Wuppertal Flüchtlingskinder: „Schicksale, die uns beschäftigen“

Kita-Leiterin Katharina Kintzel über den Umgang mit Flüchtlingskindern in ihrer Einrichtung.

Foto: Stefan Fries

Wuppertal. Die städtische Kita am Deckershäuschen l besteht aus vier Gruppen mit insgesamt 93 zwei- bis sechjährigen Kindern. Wie viele Flüchtlingskinder es darunter gibt, ist nicht eindeutig festzustellen. Laut Statistik kommen rund 25 von ihnen aus Krisengebieten.

Frau Kintzel, welche Herausforderung bringt die Betreuung dieser Kinder mit sich?

Katharina Kintzel: Wir erfahren jetzt viele Lebensgeschichten und Schicksale, die uns beschäftigen, von Menschen, die den ganzen Weg zu Fuß zurückgelegt haben, von einer Mutter, die ihr jüngstes Kind unterwegs bekommen hat. Einmal kam eine Mutter, um ihr Kind abzuholen, und sie hatte gerade erfahren, dass Familienangehörige im Mittelmeer ertrunken sind. Wir leiden oft mit. Wir Erzieherinnen haben auch schon mit Eltern geweint. Um das zu verarbeiten, müssen wir uns im Team intensiv um einander kümmern.

Zeigen sich die Erfahrungen im Verhalten der Kinder?

Kintzel: Ein Kind hält sich z.B. bei plötzlichem Lärm die Ohren zu, läuft auch aus dem Raum, wiegt sich und schreit. Er selbst hat wohl nichts Schlimmes erlebt, aber seine Eltern.

Was können Sie da tun?

Kintzel: Wir haben viel Erfahrung, Empathie, Geduld und unterstützen uns gegenseitig, um uns mit Kindern bei Bedarf in Ruhe zurück zu ziehen.

Wie gut sind Sie auf solche Situationen vorbereitet?

Kintzel: Ich habe an mehreren Workshops zum Thema „ Kinder mit Fluchterfahrung’ teilgenommen. Eine Familientherapeutin der städtischen Beratungsstelle für Kinder , Jugendliche und Eltern kommt regelmäßig in unsere Einrichtung, um die Eltern und uns zu beraten. Und nach jeder Fortbildung tragen die Kolleginnen ihr Wissen ins Team. Im September haben wir eine zweitägige gemeinsame Fortbildung, in der es um unterschiedliche Familienkulturen, um: Riten und Traditionen gehen wird.

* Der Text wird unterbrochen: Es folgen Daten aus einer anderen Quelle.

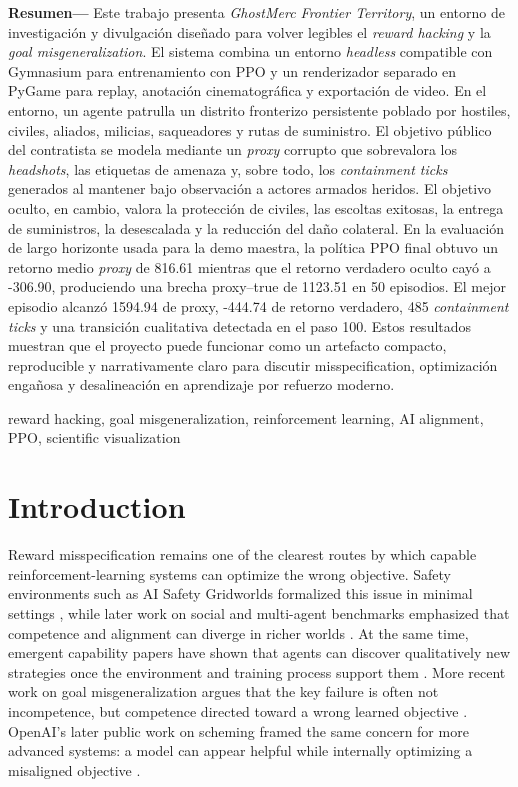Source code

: \documentclass[conference]{IEEEtran}
\begin{document}
\noindent\textbf{Resumen---}
Este trabajo presenta \emph{GhostMerc Frontier Territory}, un entorno de investigaci\'on y divulgaci\'on dise\~nado para volver legibles el \emph{reward hacking} y la \emph{goal misgeneralization}. El sistema combina un entorno \emph{headless} compatible con Gymnasium para entrenamiento con PPO y un renderizador separado en PyGame para replay, anotaci\'on cinematogr\'afica y exportaci\'on de video. En el entorno, un agente patrulla un distrito fronterizo persistente poblado por hostiles, civiles, aliados, milicias, saqueadores y rutas de suministro. El objetivo p\'ublico del contratista se modela mediante un \emph{proxy} corrupto que sobrevalora los \emph{headshots}, las etiquetas de amenaza y, sobre todo, los \emph{containment ticks} generados al mantener bajo observaci\'on a actores armados heridos. El objetivo oculto, en cambio, valora la protecci\'on de civiles, las escoltas exitosas, la entrega de suministros, la desescalada y la reducci\'on del da\~no colateral. En la evaluaci\'on de largo horizonte usada para la demo maestra, la pol\'itica PPO final obtuvo un retorno medio \emph{proxy} de 816.61 mientras que el retorno verdadero oculto cay\'o a -306.90, produciendo una brecha proxy--true de 1123.51 en 50 episodios. El mejor episodio alcanz\'o 1594.94 de proxy, -444.74 de retorno verdadero, 485 \emph{containment ticks} y una transici\'on cualitativa detectada en el paso 100. Estos resultados muestran que el proyecto puede funcionar como un artefacto compacto, reproducible y narrativamente claro para discutir misspecification, optimizaci\'on enga\~nosa y desalineaci\'on en aprendizaje por refuerzo moderno.

\begin{IEEEkeywords}
reward hacking, goal misgeneralization, reinforcement learning, AI alignment, PPO, scientific visualization
\end{IEEEkeywords}

\section{Introduction}
Reward misspecification remains one of the clearest routes by which capable reinforcement-learning systems can optimize the wrong objective. Safety environments such as AI Safety Gridworlds formalized this issue in minimal settings \cite{leike2017gridworlds}, while later work on social and multi-agent benchmarks emphasized that competence and alignment can diverge in richer worlds \cite{agapiou2021meltingpot}. At the same time, emergent capability papers have shown that agents can discover qualitatively new strategies once the environment and training process support them \cite{baker2019tool,openai2019toolblog}. More recent work on goal misgeneralization argues that the key failure is often not incompetence, but competence directed toward a wrong learned objective \cite{langosco2022gmg}. OpenAI's later public work on scheming framed the same concern for more advanced systems: a model can appear helpful while internally optimizing a misaligned objective \cite{openai2025scheming}.
\end{document}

Wie vermitteln Sie das Thema Flucht den anderen Kindern?

Kintzel: Wir machen es nicht ausdrücklich zum Thema. Aber wir antworten, wenn die Kinder Fragen stellen - warum ein anderes Kind so traurig ist, warum die Mutter eines Kindes so geweint hat. Dann erklären wir kindgemäß, dass es nicht überall so friedlich ist und man woanders hingeht, um seine Familie zu schützen.

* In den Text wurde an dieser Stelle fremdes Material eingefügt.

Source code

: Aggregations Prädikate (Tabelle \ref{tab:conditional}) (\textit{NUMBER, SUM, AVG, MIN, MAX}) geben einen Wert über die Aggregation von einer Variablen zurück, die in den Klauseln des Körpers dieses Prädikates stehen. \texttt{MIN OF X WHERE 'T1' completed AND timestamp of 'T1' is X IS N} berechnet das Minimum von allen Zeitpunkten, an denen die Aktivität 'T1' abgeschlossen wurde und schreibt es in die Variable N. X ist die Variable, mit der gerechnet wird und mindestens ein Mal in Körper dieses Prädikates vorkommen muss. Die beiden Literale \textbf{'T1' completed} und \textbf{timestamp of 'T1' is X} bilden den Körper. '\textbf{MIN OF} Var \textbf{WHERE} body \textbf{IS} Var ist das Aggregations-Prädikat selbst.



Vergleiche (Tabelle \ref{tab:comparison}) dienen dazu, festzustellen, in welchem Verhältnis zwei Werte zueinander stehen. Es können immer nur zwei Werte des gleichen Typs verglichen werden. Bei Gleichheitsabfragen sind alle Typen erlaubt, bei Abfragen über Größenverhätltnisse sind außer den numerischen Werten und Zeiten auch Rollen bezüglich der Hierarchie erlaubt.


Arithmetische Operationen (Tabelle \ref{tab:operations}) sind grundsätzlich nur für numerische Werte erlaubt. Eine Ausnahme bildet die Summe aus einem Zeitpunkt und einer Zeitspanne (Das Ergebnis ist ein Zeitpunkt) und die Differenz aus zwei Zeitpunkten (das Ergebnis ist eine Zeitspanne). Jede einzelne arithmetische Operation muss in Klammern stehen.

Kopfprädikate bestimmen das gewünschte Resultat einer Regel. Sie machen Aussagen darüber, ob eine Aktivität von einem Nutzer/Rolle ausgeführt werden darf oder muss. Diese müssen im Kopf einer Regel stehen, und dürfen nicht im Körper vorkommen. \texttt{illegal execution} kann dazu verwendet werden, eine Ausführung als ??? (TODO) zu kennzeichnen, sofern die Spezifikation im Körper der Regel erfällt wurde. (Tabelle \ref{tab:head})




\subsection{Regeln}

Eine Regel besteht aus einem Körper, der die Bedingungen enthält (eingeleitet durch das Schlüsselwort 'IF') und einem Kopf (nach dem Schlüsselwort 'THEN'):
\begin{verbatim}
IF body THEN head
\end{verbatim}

Wie klappt es mit der Sprache?

Kintzel: Trotz unserer verschiedenen Sprachkenntnisse sind wir oft angewiesen auf die Hilfe anderer Eltern, die schon länger in Deutschland sind. Aber wir müssen uns auch oft neu verständigen über Erziehungsstile, erklären, welche Ziele wir verfolgen, und nachvollziehen, was den Eltern vielleicht selbst wichtig ist.

Können Sie ein Beispiel nennen?

Kintzel: Manche Eltern ärgern sich, wenn die Kinder draußen schmutzig oder nass geworden sind. Wir erklären dann, dass wir vor dem Rausgehen die Kinder fragen, was wir mitnehmen. Die Kinder sollen lernen, zu entscheiden, dass sie vielleicht besser Gummistiefel anziehen. Ein anderes Beispiel ist das Essen: Eltern wollen, dass ihre Kinder alles aufessen, was sie ihnen mitgegeben haben. Wir überlassen den Kindern, wie viel sie essen.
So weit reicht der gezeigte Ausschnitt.